The complaint alleges that "CA prematurely recognized revenue from software
contracts that had not yet been consummated, in violation of Generally Accepted
Accounting Principles".
The complaint elaborates that "Through the conduct of certain members of CA
management, including Silverstein, CA engaged in a practice in which CA held its
books open after the end of each quarter and improperly recorded, in that
elapsed quarter, revenue from contracts that had not been finalized and executed
before the expiration of the quarter. CA personnel sometimes concealed this
practice by using licensing contracts that falsely bore preprinted signature
dates for the last day of the quarter that had just expired, rather than the
subsequent dates on which the contracts actually were executed."

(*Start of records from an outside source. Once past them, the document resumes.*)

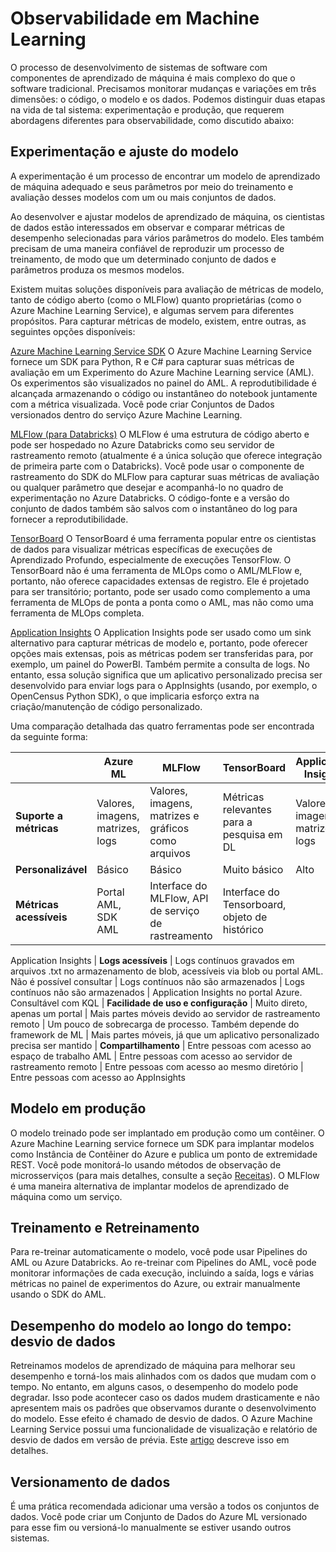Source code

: # Observabilidade em Machine Learning

O processo de desenvolvimento de sistemas de software com componentes de aprendizado de máquina é mais complexo do que o software tradicional. Precisamos monitorar mudanças e variações em três dimensões: o código, o modelo e os dados. Podemos distinguir duas etapas na vida de tal sistema: experimentação e produção, que requerem abordagens diferentes para observabilidade, como discutido abaixo:

## Experimentação e ajuste do modelo

A experimentação é um processo de encontrar um modelo de aprendizado de máquina adequado e seus parâmetros por meio do treinamento e avaliação desses modelos com um ou mais conjuntos de dados.

Ao desenvolver e ajustar modelos de aprendizado de máquina, os cientistas de dados estão interessados em observar e comparar métricas de desempenho selecionadas para vários parâmetros do modelo. Eles também precisam de uma maneira confiável de reproduzir um processo de treinamento, de modo que um determinado conjunto de dados e parâmetros produza os mesmos modelos.

Existem muitas soluções disponíveis para avaliação de métricas de modelo, tanto de código aberto (como o MLFlow) quanto proprietárias (como o Azure Machine Learning Service), e algumas servem para diferentes propósitos. Para capturar métricas de modelo, existem, entre outras, as seguintes opções disponíveis:

[Azure Machine Learning Service SDK](https://ml.azure.com/)
O Azure Machine Learning Service fornece um SDK para Python, R e C# para capturar suas métricas de avaliação em um Experimento do Azure Machine Learning service (AML). Os experimentos são visualizados no painel do AML. A reprodutibilidade é alcançada armazenando o código ou instantâneo do notebook juntamente com a métrica visualizada. Você pode criar Conjuntos de Dados versionados dentro do serviço Azure Machine Learning.

[MLFlow (para Databricks)](https://learn.microsoft.com/en-us/azure/databricks/applications/mlflow/)
O MLFlow é uma estrutura de código aberto e pode ser hospedado no Azure Databricks como seu servidor de rastreamento remoto (atualmente é a única solução que oferece integração de primeira parte com o Databricks). Você pode usar o componente de rastreamento do SDK do MLFlow para capturar suas métricas de avaliação ou qualquer parâmetro que desejar e acompanhá-lo no quadro de experimentação no Azure Databricks. O código-fonte e a versão do conjunto de dados também são salvos com o instantâneo do log para fornecer a reprodutibilidade.

[TensorBoard](https://www.tensorflow.org/tensorboard/)
O TensorBoard é uma ferramenta popular entre os cientistas de dados para visualizar métricas específicas de execuções de Aprendizado Profundo, especialmente de execuções TensorFlow. O TensorBoard não é uma ferramenta de MLOps como o AML/MLFlow e, portanto, não oferece capacidades extensas de registro. Ele é projetado para ser transitório; portanto, pode ser usado como complemento a uma ferramenta de MLOps de ponta a ponta como o AML, mas não como uma ferramenta de MLOps completa.

[Application Insights](https://learn.microsoft.com/en-us/azure/azure-monitor/app/app-insights-overview)
O Application Insights pode ser usado como um sink alternativo para capturar métricas de modelo e, portanto, pode oferecer opções mais extensas, pois as métricas podem ser transferidas para, por exemplo, um painel do PowerBI. Também permite a consulta de logs. No entanto, essa solução significa que um aplicativo personalizado precisa ser desenvolvido para enviar logs para o AppInsights (usando, por exemplo, o OpenCensus Python SDK), o que implicaria esforço extra na criação/manutenção de código personalizado.

Uma comparação detalhada das quatro ferramentas pode ser encontrada da seguinte forma:

|                           | Azure ML      | MLFlow      | TensorBoard   | Application Insights |
|---------------------------| ----------- | ----------- | -----------   | -----------          |
| **Suporte a métricas**       | Valores, imagens, matrizes, logs | Valores, imagens, matrizes e gráficos como arquivos | Métricas relevantes para a pesquisa em DL | Valores, imagens, matrizes, logs
| **Personalizável**         | Básico | Básico | Muito básico | Alto
| **Métricas acessíveis**    | Portal AML, SDK AML | Interface do MLFlow, API de serviço de rastreamento | Interface do Tensorboard, objeto de histórico |

 Application Insights
| **Logs acessíveis**       | Logs contínuos gravados em arquivos .txt no armazenamento de blob, acessíveis via blob ou portal AML. Não é possível consultar | Logs contínuos não são armazenados | Logs contínuos não são armazenados | Application Insights no portal Azure. Consultável com KQL
| **Facilidade de uso e configuração** | Muito direto, apenas um portal | Mais partes móveis devido ao servidor de rastreamento remoto | Um pouco de sobrecarga de processo. Também depende do framework de ML | Mais partes móveis, já que um aplicativo personalizado precisa ser mantido
| **Compartilhamento**          | Entre pessoas com acesso ao espaço de trabalho AML | Entre pessoas com acesso ao servidor de rastreamento remoto | Entre pessoas com acesso ao mesmo diretório | Entre pessoas com acesso ao AppInsights

## Modelo em produção

O modelo treinado pode ser implantado em produção como um contêiner. O Azure Machine Learning service fornece um SDK para implantar modelos como Instância de Contêiner do Azure e publica um ponto de extremidade REST. Você pode monitorá-lo usando métodos de observação de microsserviços (para mais detalhes, consulte a seção [Receitas](README.md)). O MLFlow é uma maneira alternativa de implantar modelos de aprendizado de máquina como um serviço.

## Treinamento e Retreinamento

Para re-treinar automaticamente o modelo, você pode usar Pipelines do AML ou Azure Databricks. Ao re-treinar com Pipelines do AML, você pode monitorar informações de cada execução, incluindo a saída, logs e várias métricas no painel de experimentos do Azure, ou extrair manualmente usando o SDK do AML.

## Desempenho do modelo ao longo do tempo: desvio de dados

Retreinamos modelos de aprendizado de máquina para melhorar seu desempenho e torná-los mais alinhados com os dados que mudam com o tempo. No entanto, em alguns casos, o desempenho do modelo pode degradar. Isso pode acontecer caso os dados mudem drasticamente e não apresentem mais os padrões que observamos durante o desenvolvimento do modelo. Esse efeito é chamado de desvio de dados. O Azure Machine Learning Service possui uma funcionalidade de visualização e relatório de desvio de dados em versão de prévia. Este [artigo](https://learn.microsoft.com/en-us/azure/machine-learning/how-to-monitor-datasets) descreve isso em detalhes.

## Versionamento de dados

É uma prática recomendada adicionar uma versão a todos os conjuntos de dados. Você pode criar um Conjunto de Dados do Azure ML versionado para esse fim ou versioná-lo manualmente se estiver usando outros sistemas.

And as a result, the complaint alleges, "CA made material misrepresentations
and omissions about its revenue and earnings in Commission filings and other
public statements".
The complaint alleges violations of §§ 10(b) and 13(b)(5) of the Securities
Exchange Act of 1934 (Exchange Act), and Rules 10b-5 and 13b2-1 thereunder. It
also alleges that Silverstein is liable for aiding and abetting CA's violations
of §§ 10(b), 13(a) and 13(b)(2)(A) and 13(b)(2)(B) of the Exchange Act, and
Rules 10b-5, 12b-20, 13a-1 and 13a-13 thereunder.
CA stated in a
release that "CA's Audit Committee preliminarily determined, in its
continuing independent investigation, that CA had prematurely recognized revenue
in its fiscal year 2000. As a result, the Company demanded Lloyd Silverstein's
and two other executives' resignations on October 8, 2003. Furthermore, at the
direction of the Audit Committee, counsel for the Audit Committee, Sullivan &
Cromwell, and counsel for the Company, Wachtell, Lipton, Rosen & Katz, promptly
turned over documentary evidence to government investigators that reflected such
improper revenue recognition and directly linked Mr. Silverstein to this
practice. Wachtell Lipton also reported to government investigators that Mr.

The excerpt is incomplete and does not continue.